> _Task goal_: Search the entries below for the string "label" and copy the lines that hold it.

> _Extracted records_:
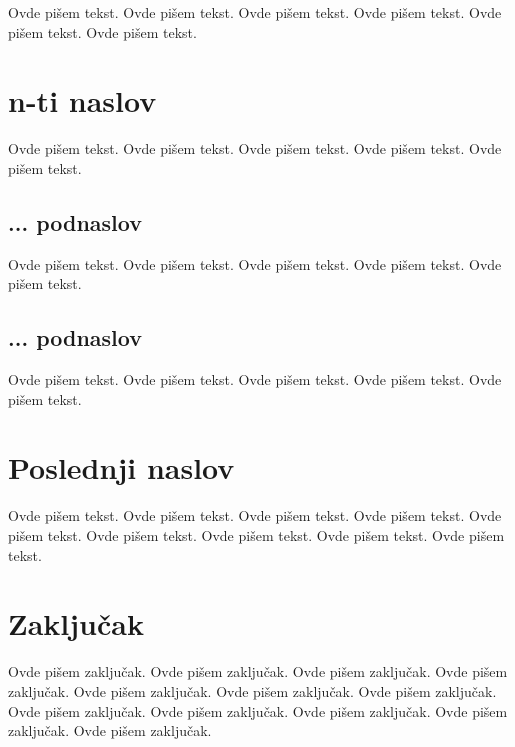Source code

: \documentclass[a4paper]{article}
\begin{document}
{Ovde pišem tekst. 
Ovde pišem tekst. 
Ovde pišem tekst. 
Ovde pišem tekst. 
Ovde pišem tekst. 
Ovde pišem tekst. 

\section{n-ti naslov}
\label{sec:naslovN}

Ovde pišem tekst. 
Ovde pišem tekst. 
Ovde pišem tekst. 
Ovde pišem tekst. 
Ovde pišem tekst. 

\subsection{... podnaslov}
\label{subsec:podnaslovK}

Ovde pišem tekst. 
Ovde pišem tekst. 
Ovde pišem tekst. 
Ovde pišem tekst. 
Ovde pišem tekst. 

\subsection{... podnaslov}
\label{subsec:podnaslovM}

Ovde pišem tekst. 
Ovde pišem tekst. 
Ovde pišem tekst. 
Ovde pišem tekst. 
Ovde pišem tekst. 

\section{Poslednji naslov}
\label{sec:naslovM}

Ovde pišem tekst. 
Ovde pišem tekst. 
Ovde pišem tekst. 
Ovde pišem tekst. 
Ovde pišem tekst. 
Ovde pišem tekst. 
Ovde pišem tekst. 
Ovde pišem tekst. 
Ovde pišem tekst. 

\section{Zaključak}
\label{sec:zakljucak}

Ovde pišem zaključak. 
Ovde pišem zaključak. 
Ovde pišem zaključak. 
Ovde pišem zaključak. 
Ovde pišem zaključak. 
Ovde pišem zaključak. 
Ovde pišem zaključak. 
Ovde pišem zaključak. 
Ovde pišem zaključak. 
Ovde pišem zaključak. 
Ovde pišem zaključak. 
Ovde pišem zaključak. 


\appendix

\begin{thebibliography}{9}


\end{thebibliography}}
\end{document}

> _Response_:
\label{sec:naslovN}
\label{subsec:podnaslovK}
\label{subsec:podnaslovM}
\label{sec:naslovM}
\label{sec:zakljucak}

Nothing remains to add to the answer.